Novelty is overrated, insight should rule.


When I started my PI career, my first cover letter to a glamour journal emphatically pointed out that my cutting-edge, ground-breaking work was the first and firstest to do X.

Feedback from senior colleagues was: “Drop that blech! Better say what your insight into X actually is, and in what way it is profound.” — Good advice. Because novelty is overrated, insight rules.

How should novelty be valued in science? Not exclusively.

So I wasn’t too surprised how Barak Cohen answered the question “How should novelty be valued in science?” in the last issue of eLife. I would never put a question mark into a title, if the answer is  so clear:

I conclude that placing too much value on novelty could have counterproductive effects on both the rate of progress in science and the organization of the scientific community.*

To reach this conclusion, Cohen uses tools many of us scientists do not have in our toolboxes: philosophy and sociology! Popper, Kuhn, Lakatos, Merton and a whole lot of thinkers I had never heard of. This is quite a tour de force of the theory of science.

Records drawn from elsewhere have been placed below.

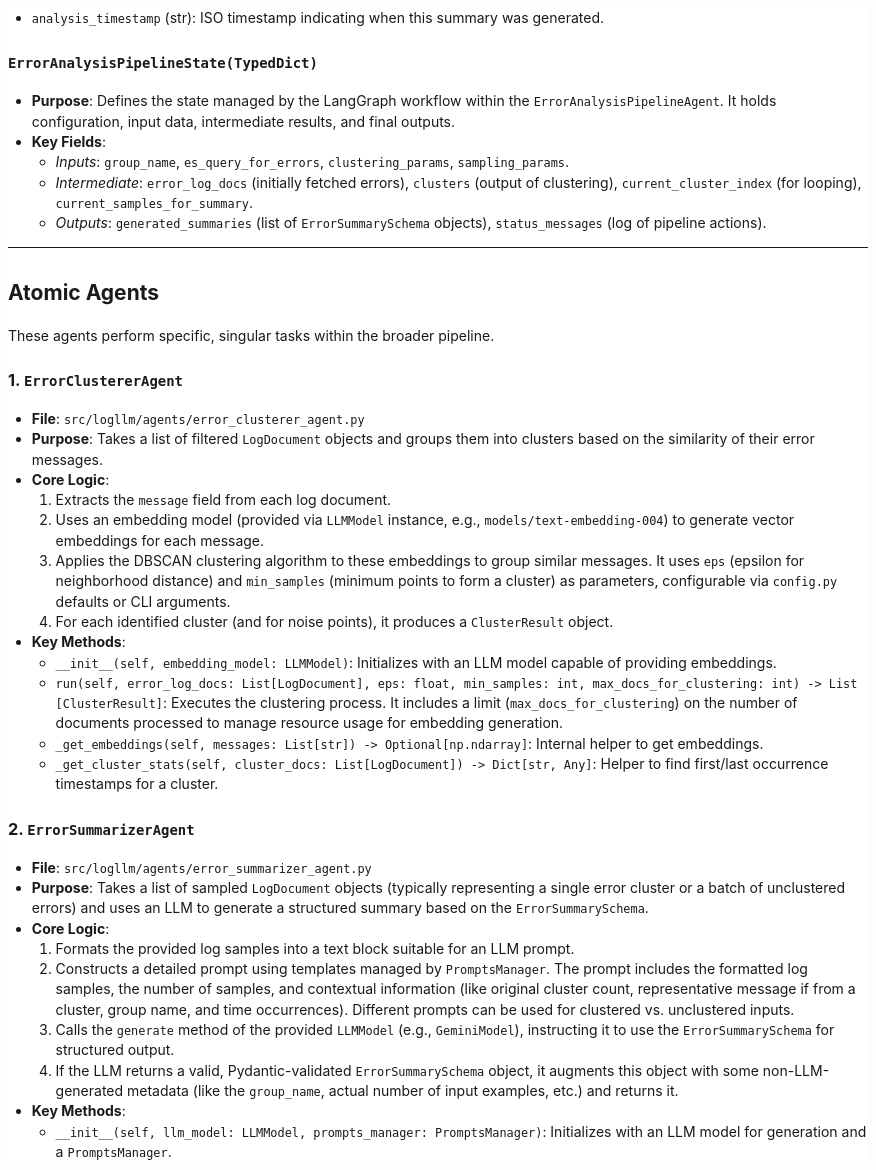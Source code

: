   - `analysis_timestamp` (str): ISO timestamp indicating when this summary was generated.

### `ErrorAnalysisPipelineState(TypedDict)`

- **Purpose**: Defines the state managed by the LangGraph workflow within the `ErrorAnalysisPipelineAgent`. It holds configuration, input data, intermediate results, and final outputs.
- **Key Fields**:
  - _Inputs_: `group_name`, `es_query_for_errors`, `clustering_params`, `sampling_params`.
  - _Intermediate_: `error_log_docs` (initially fetched errors), `clusters` (output of clustering), `current_cluster_index` (for looping), `current_samples_for_summary`.
  - _Outputs_: `generated_summaries` (list of `ErrorSummarySchema` objects), `status_messages` (log of pipeline actions).

---

## Atomic Agents

These agents perform specific, singular tasks within the broader pipeline.

### 1. `ErrorClustererAgent`

- **File**: `src/logllm/agents/error_clusterer_agent.py`
- **Purpose**: Takes a list of filtered `LogDocument` objects and groups them into clusters based on the similarity of their error messages.
- **Core Logic**:
  1.  Extracts the `message` field from each log document.
  2.  Uses an embedding model (provided via `LLMModel` instance, e.g., `models/text-embedding-004`) to generate vector embeddings for each message.
  3.  Applies the DBSCAN clustering algorithm to these embeddings to group similar messages. It uses `eps` (epsilon for neighborhood distance) and `min_samples` (minimum points to form a cluster) as parameters, configurable via `config.py` defaults or CLI arguments.
  4.  For each identified cluster (and for noise points), it produces a `ClusterResult` object.
- **Key Methods**:
  - `__init__(self, embedding_model: LLMModel)`: Initializes with an LLM model capable of providing embeddings.
  - `run(self, error_log_docs: List[LogDocument], eps: float, min_samples: int, max_docs_for_clustering: int) -> List[ClusterResult]`: Executes the clustering process. It includes a limit (`max_docs_for_clustering`) on the number of documents processed to manage resource usage for embedding generation.
  - `_get_embeddings(self, messages: List[str]) -> Optional[np.ndarray]`: Internal helper to get embeddings.
  - `_get_cluster_stats(self, cluster_docs: List[LogDocument]) -> Dict[str, Any]`: Helper to find first/last occurrence timestamps for a cluster.

### 2. `ErrorSummarizerAgent`

- **File**: `src/logllm/agents/error_summarizer_agent.py`
- **Purpose**: Takes a list of sampled `LogDocument` objects (typically representing a single error cluster or a batch of unclustered errors) and uses an LLM to generate a structured summary based on the `ErrorSummarySchema`.
- **Core Logic**:
  1.  Formats the provided log samples into a text block suitable for an LLM prompt.
  2.  Constructs a detailed prompt using templates managed by `PromptsManager`. The prompt includes the formatted log samples, the number of samples, and contextual information (like original cluster count, representative message if from a cluster, group name, and time occurrences). Different prompts can be used for clustered vs. unclustered inputs.
  3.  Calls the `generate` method of the provided `LLMModel` (e.g., `GeminiModel`), instructing it to use the `ErrorSummarySchema` for structured output.
  4.  If the LLM returns a valid, Pydantic-validated `ErrorSummarySchema` object, it augments this object with some non-LLM-generated metadata (like the `group_name`, actual number of input examples, etc.) and returns it.
- **Key Methods**:
  - `__init__(self, llm_model: LLMModel, prompts_manager: PromptsManager)`: Initializes with an LLM model for generation and a `PromptsManager`.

Very well done! And if you don’t believe me, look at what editor Peter Rodgers, and reviewers Yitzhak Pilpel and Angela H DePace had to say in their decision letter:

“The paper is an impressive scholarly work. It is broad, deep and methodological”.

(As an aside, I think it is really cool eLife makes decisions so transparent.)

And all of it leads to one conclusion/proposition:

If we want to solve important practical problems then progressive research programs that expand and refine the predictive power of existing models are at least as important as research programs focused on novel hypotheses. One suggestion would be to replace the current emphasis on novelty with an emphasis on predictive power, particularly quantitative predictions.*

Nothing wrong with being quantitative, but …

Well, I wouldn’t be writing this, if I hadn’t something to grumble about. And it is a point the reviewers had already spotted:

The solution presented at the end (to focus on quantitative prediction as a gauge of novelty) is only one of many possible solutions, and it would be good if the author could discuss other possible solutions, although we should not insist on this.

I would argue that another solution would be including some description of the sociology of science in graduate and undergraduate education, such that the value of novelty and reproducibility/extension at the community level are more clear to people.

Right now we almost exclusively lift up isolated geniuses as scientific heroes; is it no wonder that everyone chases some paradigm shift of their own? I’m sure there are other solutions as well.*

Cohen points out that many, if not most, molecular biology models are qualitative cartoons, rather than quantiative and predictive models. This is correct, and making them more quantitative is definitely a worthy goal (says the organiser of a Quantitative Biology seminar series).

But it is not clear to me, why quantitation is the cure for our obsession with novelty.

Like the reviewers I think there must be other solutions, many of which should start in education. Natural science curricula teach very little history, sociology or philosphy. No wonder that scientists find it hard to take a step back and reflect on the bigger picture of the endeavour they are engaged in. But changing curricula is neither easy nor fast. Getting computation into biology eduction is hard enough, getting philosophy into it as well might be completely infeasible.

As a more short-term solution, I would argue that we (and that means you, journal editors) should adopt my colleagues’ advice from the beginning: Don’t ask about novelty, ask about insights. “What new insight is this paper presenting?” is a much better question than “Were you the first to find what you found?”